Denny notes how Mini achieved this in the US market, known for its love of huge cars. The company targeted 5% of the population, it’s message being clear that Mini is not for everyone. It’s for people who separate themselves from the herd of SUV drivers. Within that small group, the brand created a sense of exclusivity, of living in a post-material world, and of being self-actualised enough to be able to make decisions that are unlike everybody else‘s. 8. Seize the microphone
Being fast and nimble gives you the advantage of being the only one talking to customers and anticipating their next need. Keep being unavoidable while the giants rest on their marketing laurels.
Take up all the oxygen in the room, says Denny. Your competitors may be big, but that does not mean they have to lead the conversation. Size, revenue and market share do not equal personality and emotional connection, so don’t be afraid of grabbing the microphone and speaking for the whole industry. Being polite and standing back will not get you anywhere.
Denny stresses, however, that you need to seize imaginations before you can credibly seize the microphone. The right ideas will set your audience on fire. Not only are they more powerful than money, but they will also attract money.
Put forward ideas that make you become the conversation. If your industry is dominated by giants who focus on each other, talk to your customers. Interact with them and speak their language. We are living in an age where social means personal, so create bonds. This takes meaningful interaction over a long period of time, but the results can be remarkable. 9. All the wood behind the arrows
You can’t win everywhere, but being one-dimensional is also a losing game. Have more than one arrow and be the best at what you do, where you want to do it. Dig in deep and make the giant afraid of the fight.
There’s always an opponent, even if the giant does not want to fight. By creating specialised weapons, you become an opponent the giant is even more reluctant to face. You always need more than one arrow, Denny says. “Develop primary strengths in a pair of important areas and you become the competitor the giant is more than happy to avoid.

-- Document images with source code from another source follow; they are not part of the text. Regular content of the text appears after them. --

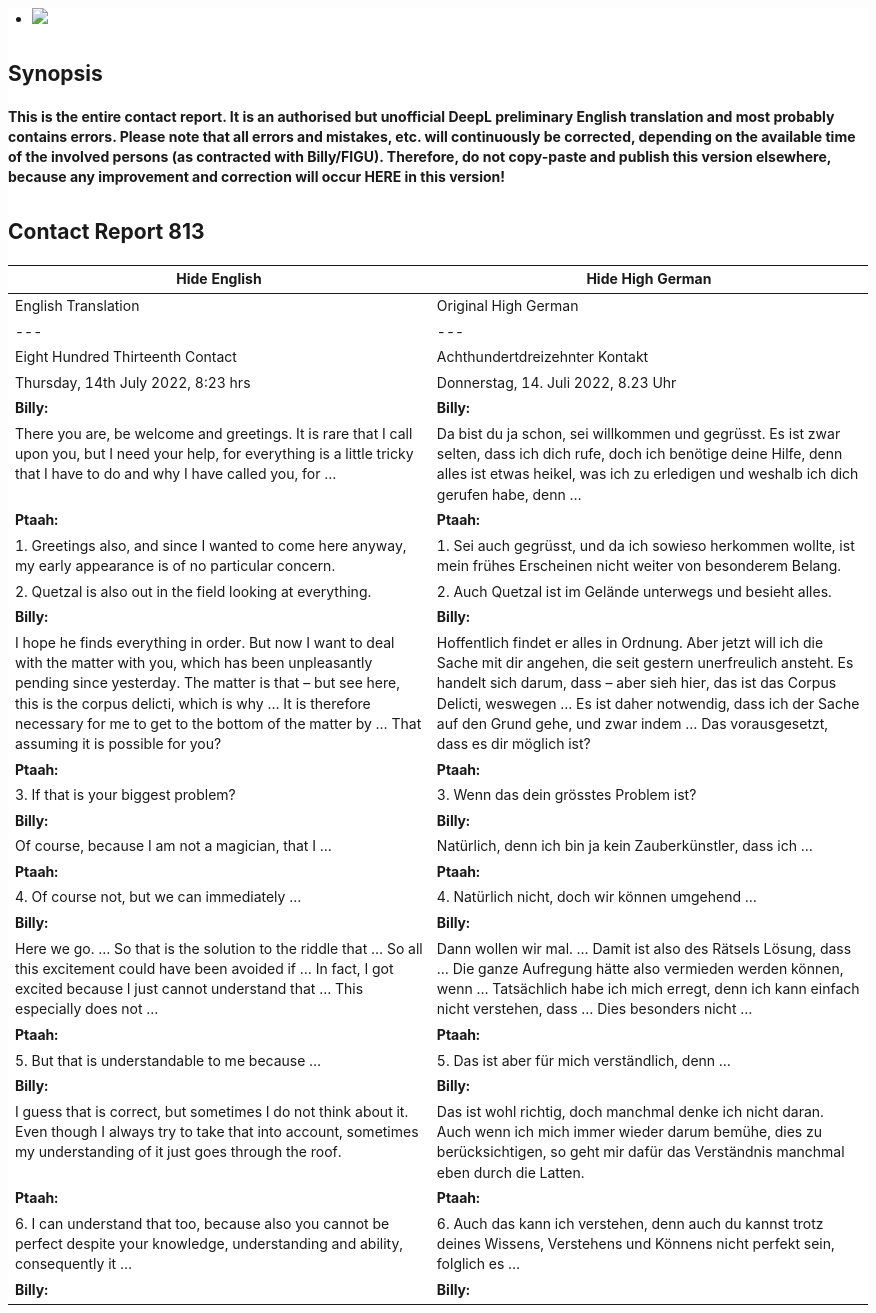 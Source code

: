 
  * [![](https://www.futureofmankind.co.uk/w/images/thumb/8/89/Kontakberichte_Block_20_Front_Cover.jpg/160px-Kontakberichte_Block_20_Front_Cover.jpg)](https://www.futureofmankind.co.uk/Billy_Meier/<https:/www.futureofmankind.co.uk/w/images/8/89/Kontakberichte_Block_20_Front_Cover.jpg>)


## Synopsis
**This is the entire contact report. It is an authorised but unofficial DeepL preliminary English translation and most probably contains errors. Please note that all errors and mistakes, etc. will continuously be corrected, depending on the available time of the involved persons (as contracted with Billy/FIGU). Therefore, do not copy-paste and publish this version elsewhere, because any improvement and correction will occur HERE in this version!**
## Contact Report 813
Hide English | Hide High German  
---|---  
English Translation | Original High German  
---|---  
Eight Hundred Thirteenth Contact  | Achthundertdreizehnter Kontakt   
Thursday, 14th July 2022, 8:23 hrs  | Donnerstag, 14. Juli 2022, 8.23 Uhr   
**Billy:** | **Billy:**  
There you are, be welcome and greetings. It is rare that I call upon you, but I need your help, for everything is a little tricky that I have to do and why I have called you, for …  | Da bist du ja schon, sei willkommen und gegrüsst. Es ist zwar selten, dass ich dich rufe, doch ich benötige deine Hilfe, denn alles ist etwas heikel, was ich zu erledigen und weshalb ich dich gerufen habe, denn …   
**Ptaah:** | **Ptaah:**  
1. Greetings also, and since I wanted to come here anyway, my early appearance is of no particular concern.  | 1. Sei auch gegrüsst, und da ich sowieso herkommen wollte, ist mein frühes Erscheinen nicht weiter von besonderem Belang.   
2. Quetzal is also out in the field looking at everything.  | 2. Auch Quetzal ist im Gelände unterwegs und besieht alles.   
**Billy:** | **Billy:**  
I hope he finds everything in order. But now I want to deal with the matter with you, which has been unpleasantly pending since yesterday. The matter is that – but see here, this is the corpus delicti, which is why … It is therefore necessary for me to get to the bottom of the matter by … That assuming it is possible for you?  | Hoffentlich findet er alles in Ordnung. Aber jetzt will ich die Sache mit dir angehen, die seit gestern unerfreulich ansteht. Es handelt sich darum, dass – aber sieh hier, das ist das Corpus Delicti, weswegen … Es ist daher notwendig, dass ich der Sache auf den Grund gehe, und zwar indem … Das vorausgesetzt, dass es dir möglich ist?   
**Ptaah:** | **Ptaah:**  
3. If that is your biggest problem?  | 3. Wenn das dein grösstes Problem ist?   
**Billy:** | **Billy:**  
Of course, because I am not a magician, that I …  | Natürlich, denn ich bin ja kein Zauberkünstler, dass ich …   
**Ptaah:** | **Ptaah:**  
4. Of course not, but we can immediately …  | 4. Natürlich nicht, doch wir können umgehend …   
**Billy:** | **Billy:**  
Here we go. … So that is the solution to the riddle that … So all this excitement could have been avoided if … In fact, I got excited because I just cannot understand that … This especially does not …  | Dann wollen wir mal. … Damit ist also des Rätsels Lösung, dass … Die ganze Aufregung hätte also vermieden werden können, wenn … Tatsächlich habe ich mich erregt, denn ich kann einfach nicht verstehen, dass … Dies besonders nicht …   
**Ptaah:** | **Ptaah:**  
5. But that is understandable to me because …  | 5. Das ist aber für mich verständlich, denn …   
**Billy:** | **Billy:**  
I guess that is correct, but sometimes I do not think about it. Even though I always try to take that into account, sometimes my understanding of it just goes through the roof.  | Das ist wohl richtig, doch manchmal denke ich nicht daran. Auch wenn ich mich immer wieder darum bemühe, dies zu berücksichtigen, so geht mir dafür das Verständnis manchmal eben durch die Latten.   
**Ptaah:** | **Ptaah:**  
6. I can understand that too, because also you cannot be perfect despite your knowledge, understanding and ability, consequently it …  | 6. Auch das kann ich verstehen, denn auch du kannst trotz deines Wissens, Verstehens und Könnens nicht perfekt sein, folglich es …   
**Billy:** | **Billy:**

Denny notes how everyone thought Eric Ryan and Adam Lowry were crazy to start Method, a new cleaning products company. The category had long been dominated by Procter & Gamble, Unilever, and Colgate-Palmolive who had so much clout with the retail chains that their soaps barely needed updating. But, by taking advantage of its underdog position, Method carved out a very profitable niche: environmentally sound products in stylish, innovative packaging. With a far smaller marketing budget than their competitors, Method connected with a substantial minority of people who wanted to ‘buy green’ but also high-quality products. The core of Method’s business, he says, lies in the deeply felt belief that there should be a better way to clean. Today, the company lives in the shadow of larger brands but is competitively insulated because the giants can’t afford to spend too much time fighting a fight that will not have a massive payoff for them. 10. Show your teeth
The giants in your industry are boring and fearful. No giant wants to be called out in public and forced to fight against an upstart.

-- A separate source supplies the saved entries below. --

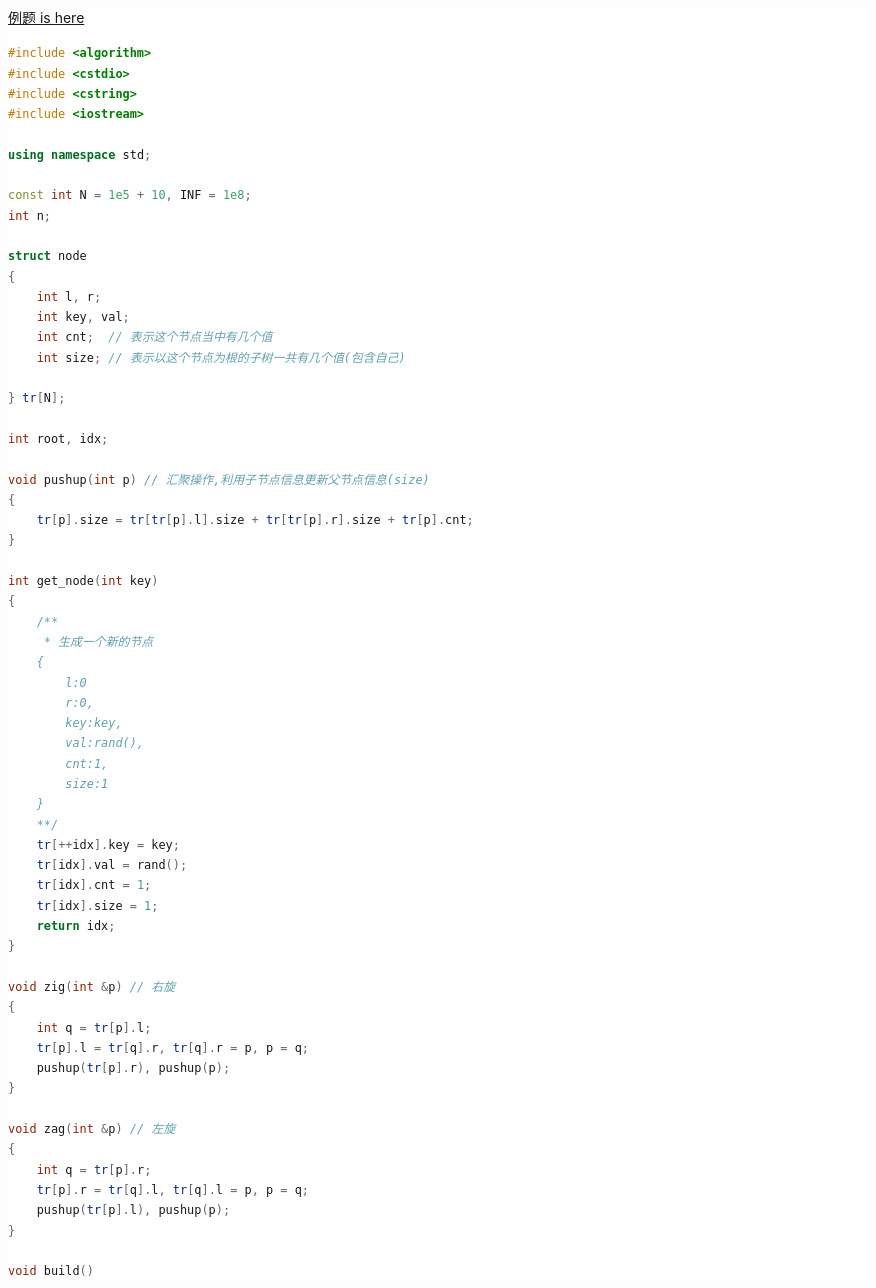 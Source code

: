 [例题 is here](https://www.acwing.com/activity/content/problem/content/1726/)

```cpp
#include <algorithm>
#include <cstdio>
#include <cstring>
#include <iostream>

using namespace std;

const int N = 1e5 + 10, INF = 1e8;
int n;

struct node
{
    int l, r;
    int key, val;
    int cnt;  // 表示这个节点当中有几个值
    int size; // 表示以这个节点为根的子树一共有几个值(包含自己)

} tr[N];

int root, idx;

void pushup(int p) // 汇聚操作,利用子节点信息更新父节点信息(size)
{
    tr[p].size = tr[tr[p].l].size + tr[tr[p].r].size + tr[p].cnt;
}

int get_node(int key)
{
    /**
     * 生成一个新的节点
    {
        l:0
        r:0,
        key:key,
        val:rand(),
        cnt:1,
        size:1
    }
    **/
    tr[++idx].key = key;
    tr[idx].val = rand();
    tr[idx].cnt = 1;
    tr[idx].size = 1;
    return idx;
}

void zig(int &p) // 右旋
{
    int q = tr[p].l;
    tr[p].l = tr[q].r, tr[q].r = p, p = q;
    pushup(tr[p].r), pushup(p);
}

void zag(int &p) // 左旋
{
    int q = tr[p].r;
    tr[p].r = tr[q].l, tr[q].l = p, p = q;
    pushup(tr[p].l), pushup(p);
}

void build()
```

When you know you are better – and can prove it – say it early and often. Promote your advantages to core stakeholders. Sometimes, says Denny, the secret to winning is not to get out of the bully’s way. If your customers say you are better than the others, it does not matter if experts disagree.
Let’s say you have a quality product that you supply to retailers at a price that enables them to make money. That means they can promote your product heavily without alienating their customers. “If you can win in the soft drink aisle, or at the reseller level, or in the minds of your independent field sales representatives, you’ve done well,” says Denny.
When you are better, tell everyone through every possible medium of communication and industry forum.